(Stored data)
• • • • •
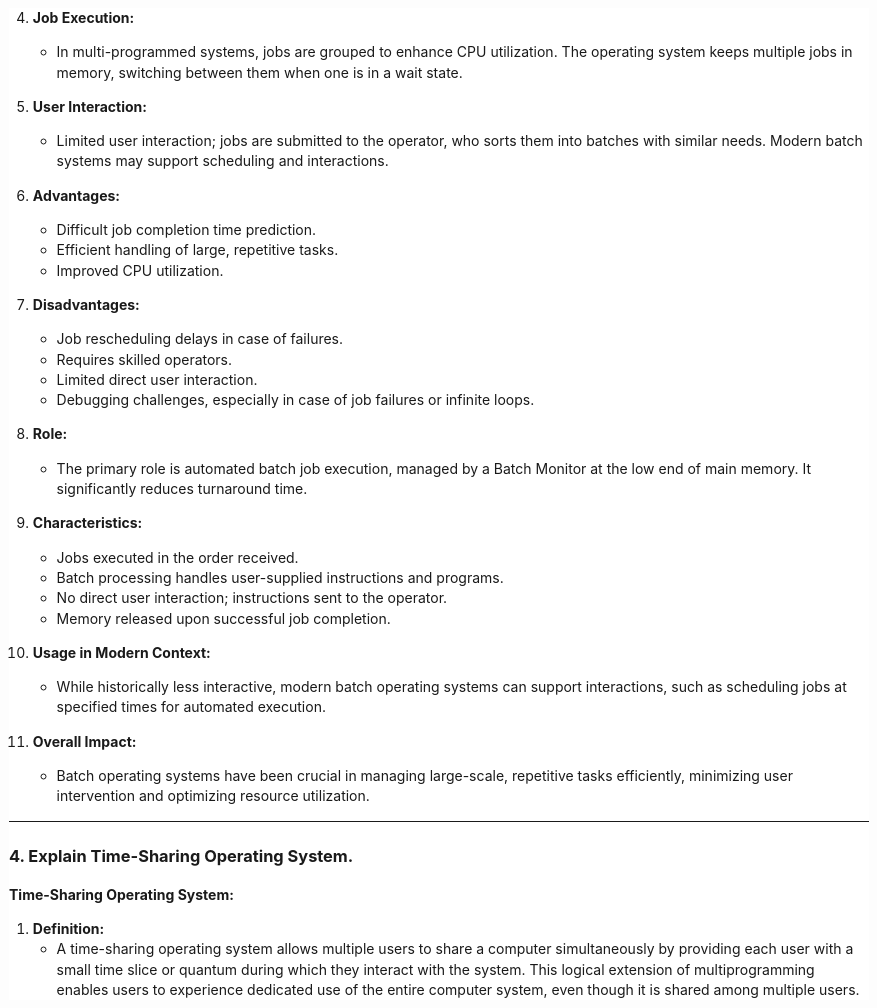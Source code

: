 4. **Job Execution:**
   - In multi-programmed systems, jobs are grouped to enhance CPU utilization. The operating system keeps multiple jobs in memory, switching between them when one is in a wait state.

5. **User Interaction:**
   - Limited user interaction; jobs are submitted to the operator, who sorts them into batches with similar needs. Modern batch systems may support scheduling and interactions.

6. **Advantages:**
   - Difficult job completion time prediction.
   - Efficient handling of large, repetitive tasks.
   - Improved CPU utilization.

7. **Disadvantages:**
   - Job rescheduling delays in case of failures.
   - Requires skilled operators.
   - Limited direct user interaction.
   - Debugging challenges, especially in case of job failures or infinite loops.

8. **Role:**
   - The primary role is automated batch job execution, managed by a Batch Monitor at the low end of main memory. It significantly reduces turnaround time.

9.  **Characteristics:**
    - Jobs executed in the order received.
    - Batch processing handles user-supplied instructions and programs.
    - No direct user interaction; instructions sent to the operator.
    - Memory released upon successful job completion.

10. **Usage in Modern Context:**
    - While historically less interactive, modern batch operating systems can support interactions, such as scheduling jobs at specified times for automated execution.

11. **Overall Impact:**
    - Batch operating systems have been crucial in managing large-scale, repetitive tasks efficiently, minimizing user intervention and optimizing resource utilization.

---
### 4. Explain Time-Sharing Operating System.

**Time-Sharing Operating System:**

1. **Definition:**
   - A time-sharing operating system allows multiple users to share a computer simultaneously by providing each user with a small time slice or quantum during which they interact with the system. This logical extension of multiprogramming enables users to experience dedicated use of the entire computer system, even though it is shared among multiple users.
• • • • •
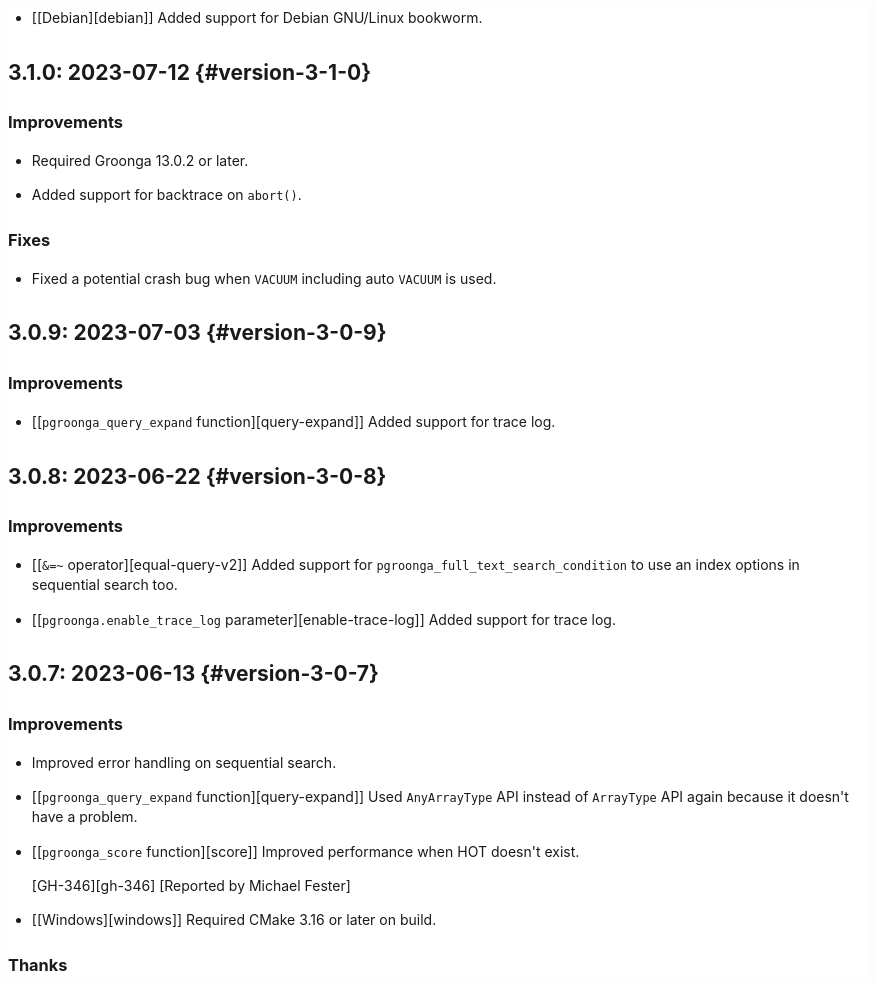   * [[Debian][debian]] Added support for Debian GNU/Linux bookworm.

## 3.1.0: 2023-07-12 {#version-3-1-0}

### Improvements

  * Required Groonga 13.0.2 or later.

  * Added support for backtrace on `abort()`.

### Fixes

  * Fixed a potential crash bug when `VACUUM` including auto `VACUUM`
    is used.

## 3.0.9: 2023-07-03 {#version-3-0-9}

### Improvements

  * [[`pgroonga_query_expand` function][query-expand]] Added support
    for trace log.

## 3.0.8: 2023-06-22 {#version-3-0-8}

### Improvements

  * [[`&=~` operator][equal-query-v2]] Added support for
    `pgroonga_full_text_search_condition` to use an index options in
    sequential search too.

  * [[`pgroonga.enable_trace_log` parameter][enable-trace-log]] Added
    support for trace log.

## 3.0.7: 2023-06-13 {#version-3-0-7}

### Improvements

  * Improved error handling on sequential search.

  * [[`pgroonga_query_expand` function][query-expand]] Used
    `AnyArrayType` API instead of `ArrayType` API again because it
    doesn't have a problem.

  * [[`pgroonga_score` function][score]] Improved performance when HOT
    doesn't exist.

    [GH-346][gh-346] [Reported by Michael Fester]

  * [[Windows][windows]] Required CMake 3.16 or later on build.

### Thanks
• • • • •
• [YOUR ASSIGNMENT] In how many lines of the records does the word "case" appear? Reply with the number only.

• [PROBLEM SOLUTION] 2